INDIANAPOLIS The good news about Duke’s appearance in the Chick-fil-A Bowl on New Year’s Eve: The game against Texas A&M and 2012 Heisman Trophy winner Johnny Manziel put the spotlight on the Blue Devils’ resurgent program.
The bad news: ESPN aired the second half.
Former Duke cornerback and Charlotte Latin standout Ross Cockrell said the 52-48 loss – in which the Blue Devils blew a 21-point halftime lead – still stings. Amid the second-half meltdown, Cockrell continued to play tough against Mike Evans, the Aggies’ All-American receiver.
“To go against a Heisman Trophy winner is a great experience,” Cockrell said Sunday at the NFL Scouting Combine. “I wish we would have won the game, but I think it made our team and our program better.
“It gave us a lot of exposure. People got to watch Duke football for the first time in a long time. And for me … the scouts and the NFL people got to see me for the first time.”
What they saw was a 6-foot, 191-pound corner who didn’t back down from a 6-5, 231-pound Evans. Cockrell’s tight coverage led to a pair of personal foul penalties on Evans during the first quarter.
With Cockrell on him most of the game, Evans caught four passes for 72 yards, but he was held without a touchdown in a game that featured 13 of them.
“We opened the game up with a few stops, held them to some field goals. In the second half we really needed to get a stop,” Cockrell said. “We didn’t get the stop that we needed to put our foot down and make our mark.”
Duke coach David Cutcliffe called Cockrell’s performance a “culmination game” for a player whose college career got off to a rocky start.
“Evans really wasn’t a factor,” Cutcliffe said. Cockrell “is just one of those rare people who knows how to call on his best when he needs his best. He’s done that his entire athletic career, whether it was at Latin or Duke.”
As a corner and receiver at Latin, Cockrell helped the school win a state title as a junior. But he tore two knee ligaments during his final game with the Hawks and redshirted as a freshman at Duke while rehabbing.
ACC quarterbacks picked on Cockrell his first two seasons as a starter. But as a junior, Cockrell led the conference with five interceptions and helped the Blue Devils earn their first bowl berth since 1994.
Cockrell finished his career with 12 interceptions and a school-record 41 pass breakups.
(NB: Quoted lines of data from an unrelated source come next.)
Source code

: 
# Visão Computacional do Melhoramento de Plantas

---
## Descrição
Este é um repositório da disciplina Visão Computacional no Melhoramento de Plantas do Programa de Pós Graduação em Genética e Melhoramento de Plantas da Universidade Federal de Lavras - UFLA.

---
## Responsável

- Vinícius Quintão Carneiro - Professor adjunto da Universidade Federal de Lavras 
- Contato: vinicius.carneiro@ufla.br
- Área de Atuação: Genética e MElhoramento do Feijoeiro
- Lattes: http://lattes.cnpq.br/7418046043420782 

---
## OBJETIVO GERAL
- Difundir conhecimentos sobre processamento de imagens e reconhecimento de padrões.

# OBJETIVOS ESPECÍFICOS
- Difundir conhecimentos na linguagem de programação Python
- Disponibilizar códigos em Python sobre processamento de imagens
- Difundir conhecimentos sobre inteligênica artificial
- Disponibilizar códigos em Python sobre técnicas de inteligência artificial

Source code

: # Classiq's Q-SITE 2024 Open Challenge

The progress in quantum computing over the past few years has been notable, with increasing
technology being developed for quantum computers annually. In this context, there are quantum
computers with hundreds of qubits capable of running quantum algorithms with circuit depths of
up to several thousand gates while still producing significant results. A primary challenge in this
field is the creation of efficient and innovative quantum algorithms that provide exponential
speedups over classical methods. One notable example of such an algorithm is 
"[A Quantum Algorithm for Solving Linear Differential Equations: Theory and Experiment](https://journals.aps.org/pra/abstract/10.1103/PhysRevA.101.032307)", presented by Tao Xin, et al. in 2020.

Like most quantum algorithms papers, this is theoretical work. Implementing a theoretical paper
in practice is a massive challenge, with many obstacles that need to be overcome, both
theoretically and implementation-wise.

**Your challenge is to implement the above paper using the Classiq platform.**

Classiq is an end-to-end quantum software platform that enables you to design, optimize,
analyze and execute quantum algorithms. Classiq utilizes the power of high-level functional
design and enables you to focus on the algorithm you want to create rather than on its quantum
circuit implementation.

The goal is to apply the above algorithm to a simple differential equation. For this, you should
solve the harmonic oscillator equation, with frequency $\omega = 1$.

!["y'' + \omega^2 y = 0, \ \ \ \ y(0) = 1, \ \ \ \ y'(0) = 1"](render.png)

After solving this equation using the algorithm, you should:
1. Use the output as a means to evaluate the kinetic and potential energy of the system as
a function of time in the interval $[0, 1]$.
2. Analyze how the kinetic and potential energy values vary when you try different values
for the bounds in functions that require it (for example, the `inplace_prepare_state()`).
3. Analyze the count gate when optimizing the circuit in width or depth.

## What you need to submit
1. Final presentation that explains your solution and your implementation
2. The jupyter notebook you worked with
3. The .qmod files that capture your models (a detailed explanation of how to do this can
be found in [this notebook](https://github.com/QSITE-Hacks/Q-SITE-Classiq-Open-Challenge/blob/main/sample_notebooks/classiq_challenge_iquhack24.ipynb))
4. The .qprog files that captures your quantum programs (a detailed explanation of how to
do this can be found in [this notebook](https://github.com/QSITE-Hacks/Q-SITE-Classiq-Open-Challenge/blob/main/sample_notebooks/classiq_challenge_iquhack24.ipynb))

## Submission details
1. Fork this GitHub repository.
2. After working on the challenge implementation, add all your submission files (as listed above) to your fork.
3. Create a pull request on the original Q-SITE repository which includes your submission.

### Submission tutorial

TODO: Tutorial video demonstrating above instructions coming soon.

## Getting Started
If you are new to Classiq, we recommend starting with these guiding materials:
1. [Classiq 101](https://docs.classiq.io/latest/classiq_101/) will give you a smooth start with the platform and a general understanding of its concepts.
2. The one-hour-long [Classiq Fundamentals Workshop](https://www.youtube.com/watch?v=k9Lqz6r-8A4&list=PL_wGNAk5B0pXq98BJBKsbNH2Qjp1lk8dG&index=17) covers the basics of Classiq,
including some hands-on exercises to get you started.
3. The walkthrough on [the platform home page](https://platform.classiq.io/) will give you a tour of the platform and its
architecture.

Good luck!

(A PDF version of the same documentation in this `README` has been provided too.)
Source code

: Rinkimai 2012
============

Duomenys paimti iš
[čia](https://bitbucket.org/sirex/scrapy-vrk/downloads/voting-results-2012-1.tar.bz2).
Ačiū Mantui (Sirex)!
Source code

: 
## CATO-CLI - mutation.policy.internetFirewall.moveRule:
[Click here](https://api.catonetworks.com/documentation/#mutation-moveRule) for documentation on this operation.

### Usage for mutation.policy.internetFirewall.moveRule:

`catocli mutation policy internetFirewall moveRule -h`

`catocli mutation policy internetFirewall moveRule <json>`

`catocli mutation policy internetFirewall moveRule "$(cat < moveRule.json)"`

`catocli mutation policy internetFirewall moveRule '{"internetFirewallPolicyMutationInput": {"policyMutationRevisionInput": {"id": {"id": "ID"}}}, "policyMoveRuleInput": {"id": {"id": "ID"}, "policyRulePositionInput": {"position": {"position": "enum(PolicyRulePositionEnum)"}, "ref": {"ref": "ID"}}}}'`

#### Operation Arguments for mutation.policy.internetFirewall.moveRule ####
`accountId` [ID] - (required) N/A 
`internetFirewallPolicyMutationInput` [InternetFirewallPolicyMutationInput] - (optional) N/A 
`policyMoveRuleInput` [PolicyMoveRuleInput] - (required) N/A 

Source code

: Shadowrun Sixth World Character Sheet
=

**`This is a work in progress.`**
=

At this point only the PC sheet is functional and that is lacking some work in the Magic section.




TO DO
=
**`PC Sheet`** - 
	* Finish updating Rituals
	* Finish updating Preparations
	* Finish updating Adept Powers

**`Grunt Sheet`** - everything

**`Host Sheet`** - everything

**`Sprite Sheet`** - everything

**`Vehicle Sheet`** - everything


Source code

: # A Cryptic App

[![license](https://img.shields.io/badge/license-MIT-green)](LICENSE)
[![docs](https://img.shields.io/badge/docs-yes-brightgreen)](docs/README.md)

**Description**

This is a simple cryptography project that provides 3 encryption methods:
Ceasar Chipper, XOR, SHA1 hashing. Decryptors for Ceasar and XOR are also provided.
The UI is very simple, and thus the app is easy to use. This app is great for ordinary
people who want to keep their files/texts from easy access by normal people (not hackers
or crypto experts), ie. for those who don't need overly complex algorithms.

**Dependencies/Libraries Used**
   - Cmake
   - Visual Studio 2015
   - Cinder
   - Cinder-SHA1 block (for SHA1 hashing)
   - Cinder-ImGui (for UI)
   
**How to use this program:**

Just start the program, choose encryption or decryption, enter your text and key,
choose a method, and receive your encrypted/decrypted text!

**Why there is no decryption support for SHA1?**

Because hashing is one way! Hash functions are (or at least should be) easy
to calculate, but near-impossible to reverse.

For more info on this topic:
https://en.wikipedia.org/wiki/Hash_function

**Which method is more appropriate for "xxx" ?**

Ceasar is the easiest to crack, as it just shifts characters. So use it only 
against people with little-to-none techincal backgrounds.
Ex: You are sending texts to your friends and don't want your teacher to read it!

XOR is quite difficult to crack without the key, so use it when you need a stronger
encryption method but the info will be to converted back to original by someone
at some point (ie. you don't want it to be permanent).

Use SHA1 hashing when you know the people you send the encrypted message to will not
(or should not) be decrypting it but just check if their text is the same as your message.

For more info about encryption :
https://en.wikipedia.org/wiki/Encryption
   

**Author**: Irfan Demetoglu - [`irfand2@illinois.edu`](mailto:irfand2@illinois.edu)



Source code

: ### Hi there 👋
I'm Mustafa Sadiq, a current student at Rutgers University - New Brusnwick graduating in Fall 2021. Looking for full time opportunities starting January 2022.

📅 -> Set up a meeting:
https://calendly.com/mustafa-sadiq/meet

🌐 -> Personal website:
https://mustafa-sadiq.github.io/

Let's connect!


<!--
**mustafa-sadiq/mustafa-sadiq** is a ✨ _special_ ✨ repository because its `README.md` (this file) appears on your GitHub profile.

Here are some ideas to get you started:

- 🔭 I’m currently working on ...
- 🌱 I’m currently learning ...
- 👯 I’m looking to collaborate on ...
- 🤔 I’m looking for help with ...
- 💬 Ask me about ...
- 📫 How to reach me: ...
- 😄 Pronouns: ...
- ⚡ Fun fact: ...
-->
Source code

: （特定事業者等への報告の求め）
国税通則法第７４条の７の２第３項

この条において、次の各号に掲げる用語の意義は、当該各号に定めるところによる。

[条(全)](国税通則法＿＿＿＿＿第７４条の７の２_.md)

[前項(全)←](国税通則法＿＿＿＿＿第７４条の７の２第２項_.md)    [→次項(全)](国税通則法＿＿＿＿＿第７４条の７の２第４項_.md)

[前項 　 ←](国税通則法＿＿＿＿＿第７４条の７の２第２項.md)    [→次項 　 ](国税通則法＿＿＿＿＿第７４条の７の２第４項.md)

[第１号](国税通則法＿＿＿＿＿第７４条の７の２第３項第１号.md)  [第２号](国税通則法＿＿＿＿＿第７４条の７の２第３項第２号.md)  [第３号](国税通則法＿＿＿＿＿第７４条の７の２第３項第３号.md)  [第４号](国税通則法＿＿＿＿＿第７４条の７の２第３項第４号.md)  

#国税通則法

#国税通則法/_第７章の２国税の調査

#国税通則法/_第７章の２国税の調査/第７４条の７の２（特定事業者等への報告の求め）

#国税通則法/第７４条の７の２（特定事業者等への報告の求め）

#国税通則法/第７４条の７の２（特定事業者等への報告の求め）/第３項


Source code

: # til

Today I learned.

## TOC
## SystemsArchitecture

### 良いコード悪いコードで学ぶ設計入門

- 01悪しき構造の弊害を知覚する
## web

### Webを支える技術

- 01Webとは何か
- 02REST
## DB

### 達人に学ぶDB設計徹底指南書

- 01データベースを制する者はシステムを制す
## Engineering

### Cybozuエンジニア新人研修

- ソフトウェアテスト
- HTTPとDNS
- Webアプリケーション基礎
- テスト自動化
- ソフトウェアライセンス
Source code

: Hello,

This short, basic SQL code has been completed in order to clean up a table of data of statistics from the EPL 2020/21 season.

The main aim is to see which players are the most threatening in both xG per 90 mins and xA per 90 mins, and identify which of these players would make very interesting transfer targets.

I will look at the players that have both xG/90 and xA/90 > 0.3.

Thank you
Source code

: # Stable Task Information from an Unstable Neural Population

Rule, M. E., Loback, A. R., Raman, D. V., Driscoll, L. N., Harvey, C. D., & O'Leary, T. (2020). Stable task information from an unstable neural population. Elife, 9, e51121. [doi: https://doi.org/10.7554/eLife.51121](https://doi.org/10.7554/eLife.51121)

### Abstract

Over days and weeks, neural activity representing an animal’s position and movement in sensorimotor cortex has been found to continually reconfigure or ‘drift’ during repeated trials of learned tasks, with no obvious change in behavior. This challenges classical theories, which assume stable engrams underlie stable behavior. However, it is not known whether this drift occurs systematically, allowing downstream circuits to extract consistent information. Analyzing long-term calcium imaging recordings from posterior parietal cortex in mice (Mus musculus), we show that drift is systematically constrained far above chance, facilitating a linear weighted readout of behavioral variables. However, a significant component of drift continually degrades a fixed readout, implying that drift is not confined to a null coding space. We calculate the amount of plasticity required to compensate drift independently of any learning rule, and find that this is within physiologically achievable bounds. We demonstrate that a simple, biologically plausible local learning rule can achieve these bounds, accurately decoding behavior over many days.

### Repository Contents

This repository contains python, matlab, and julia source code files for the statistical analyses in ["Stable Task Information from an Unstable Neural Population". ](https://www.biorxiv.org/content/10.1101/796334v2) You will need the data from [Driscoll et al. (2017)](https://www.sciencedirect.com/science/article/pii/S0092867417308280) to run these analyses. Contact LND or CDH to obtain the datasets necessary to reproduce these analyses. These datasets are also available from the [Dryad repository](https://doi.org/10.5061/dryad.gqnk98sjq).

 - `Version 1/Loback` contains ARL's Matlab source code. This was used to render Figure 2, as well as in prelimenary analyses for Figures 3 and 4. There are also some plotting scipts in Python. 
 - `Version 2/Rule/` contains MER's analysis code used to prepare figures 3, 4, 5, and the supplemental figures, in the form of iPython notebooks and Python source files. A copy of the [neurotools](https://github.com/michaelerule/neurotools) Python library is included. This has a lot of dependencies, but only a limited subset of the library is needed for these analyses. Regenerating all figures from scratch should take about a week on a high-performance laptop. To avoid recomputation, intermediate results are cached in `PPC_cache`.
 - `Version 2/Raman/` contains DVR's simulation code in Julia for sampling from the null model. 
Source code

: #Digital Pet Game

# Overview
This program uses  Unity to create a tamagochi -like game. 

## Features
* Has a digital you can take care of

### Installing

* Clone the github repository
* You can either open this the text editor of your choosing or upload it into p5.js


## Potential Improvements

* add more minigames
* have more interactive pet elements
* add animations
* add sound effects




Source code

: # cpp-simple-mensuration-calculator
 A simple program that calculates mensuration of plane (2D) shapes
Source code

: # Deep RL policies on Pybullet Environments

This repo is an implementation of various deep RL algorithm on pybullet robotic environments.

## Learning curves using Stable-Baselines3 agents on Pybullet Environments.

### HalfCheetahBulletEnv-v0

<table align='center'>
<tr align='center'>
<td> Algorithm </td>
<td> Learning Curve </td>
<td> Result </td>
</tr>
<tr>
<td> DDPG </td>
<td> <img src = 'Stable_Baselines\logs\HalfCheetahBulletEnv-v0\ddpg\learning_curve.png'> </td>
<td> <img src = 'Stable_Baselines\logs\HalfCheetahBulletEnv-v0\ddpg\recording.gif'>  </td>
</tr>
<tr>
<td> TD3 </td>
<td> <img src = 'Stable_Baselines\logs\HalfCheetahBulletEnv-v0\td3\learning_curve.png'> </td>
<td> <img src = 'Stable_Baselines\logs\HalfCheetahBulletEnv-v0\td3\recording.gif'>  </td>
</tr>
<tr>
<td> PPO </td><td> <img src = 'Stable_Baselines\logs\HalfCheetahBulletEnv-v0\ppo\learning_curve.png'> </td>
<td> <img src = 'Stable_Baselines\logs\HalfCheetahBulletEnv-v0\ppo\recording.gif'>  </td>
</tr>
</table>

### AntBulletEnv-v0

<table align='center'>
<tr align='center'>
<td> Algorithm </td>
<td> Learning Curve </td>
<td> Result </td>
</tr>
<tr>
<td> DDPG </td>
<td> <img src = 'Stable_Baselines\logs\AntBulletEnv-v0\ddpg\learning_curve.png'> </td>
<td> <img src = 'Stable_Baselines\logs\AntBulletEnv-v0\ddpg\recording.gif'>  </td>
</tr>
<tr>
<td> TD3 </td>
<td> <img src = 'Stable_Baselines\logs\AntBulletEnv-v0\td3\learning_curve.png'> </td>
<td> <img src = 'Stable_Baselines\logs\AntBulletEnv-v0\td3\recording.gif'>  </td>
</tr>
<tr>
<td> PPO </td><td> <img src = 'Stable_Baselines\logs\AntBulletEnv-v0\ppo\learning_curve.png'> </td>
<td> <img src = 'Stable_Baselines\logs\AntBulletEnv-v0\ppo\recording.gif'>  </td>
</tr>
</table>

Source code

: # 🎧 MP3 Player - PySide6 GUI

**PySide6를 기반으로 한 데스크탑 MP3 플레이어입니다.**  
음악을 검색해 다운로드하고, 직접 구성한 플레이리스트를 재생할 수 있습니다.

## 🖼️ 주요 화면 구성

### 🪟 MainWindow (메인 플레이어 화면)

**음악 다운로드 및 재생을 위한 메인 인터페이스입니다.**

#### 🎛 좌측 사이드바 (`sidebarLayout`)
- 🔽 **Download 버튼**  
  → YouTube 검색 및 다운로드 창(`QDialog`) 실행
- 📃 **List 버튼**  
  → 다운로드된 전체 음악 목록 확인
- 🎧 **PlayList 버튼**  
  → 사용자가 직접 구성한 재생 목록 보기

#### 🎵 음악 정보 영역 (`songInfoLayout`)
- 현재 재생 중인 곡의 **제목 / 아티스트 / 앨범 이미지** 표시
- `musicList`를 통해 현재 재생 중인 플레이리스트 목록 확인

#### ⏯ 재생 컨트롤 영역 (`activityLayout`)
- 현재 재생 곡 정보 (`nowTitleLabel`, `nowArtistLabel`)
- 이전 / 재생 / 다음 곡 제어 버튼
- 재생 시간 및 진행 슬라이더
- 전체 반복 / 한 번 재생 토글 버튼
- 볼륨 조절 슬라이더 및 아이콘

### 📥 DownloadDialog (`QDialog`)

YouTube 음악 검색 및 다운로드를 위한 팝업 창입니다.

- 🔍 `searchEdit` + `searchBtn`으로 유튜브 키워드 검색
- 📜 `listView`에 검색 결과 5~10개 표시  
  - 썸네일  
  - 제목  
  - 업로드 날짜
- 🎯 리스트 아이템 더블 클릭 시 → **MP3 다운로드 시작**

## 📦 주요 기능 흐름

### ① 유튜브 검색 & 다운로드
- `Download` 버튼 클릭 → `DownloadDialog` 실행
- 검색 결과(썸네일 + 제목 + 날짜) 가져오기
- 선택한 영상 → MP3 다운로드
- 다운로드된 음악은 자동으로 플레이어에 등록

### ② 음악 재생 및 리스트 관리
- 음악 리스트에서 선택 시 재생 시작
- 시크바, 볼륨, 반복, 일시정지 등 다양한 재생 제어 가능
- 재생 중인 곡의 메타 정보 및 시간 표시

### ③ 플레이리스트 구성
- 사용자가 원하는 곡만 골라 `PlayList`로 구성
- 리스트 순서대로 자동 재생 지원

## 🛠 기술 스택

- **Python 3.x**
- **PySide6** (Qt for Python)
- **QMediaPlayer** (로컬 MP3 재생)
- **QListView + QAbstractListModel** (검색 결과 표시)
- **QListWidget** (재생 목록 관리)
He twice was voted a team captain and was pursing his master’s degree in political science before taking a break to prepare for the draft.
Cockrell gave thoughtful responses to a number of topical questions during his combine media session, on issues ranging from the possibility of the NFL penalizing players who use racial slurs to the efforts by Northwestern’s players to unionize.
Cutcliffe said Cockrell, whose father played football at Columbia, was well spoken during postgame interviews, as well.
“He was like a veteran of 30 years in the coaching profession as he answered questions,” Cutcliffe said. “Sometimes it’d be better for me to listen to what Ross has to say and then follow that up.”
Cockrell, a mid-round prospect, won’t get drafted on intelligence and eloquence alone.
He said scouts want him to improve his upper-body strength, so his showing during Tuesday’s pro bench press in Indianapolis could be key. Cockrell, who ran track at Latin, hopes to run the 40 in 4.4 seconds.
He said he has met with his hometown Panthers, who are looking to shore up their secondary. “I grew up watching the Panthers,” he said. “I think they have a very good team.”
Cutcliffe said whichever team drafts Cockrell will be getting a leader and a consistent corner who bounced back from his early struggles at Duke.
Adversity “kind of defines people, and it defines Ross. He never wavered,” Cutcliffe said. “I never saw Ross Cockrell over his head. That’s what it takes. Even for the greatest of the greatest, there’s moments you’re going to lose. And Ross never lost the edge.”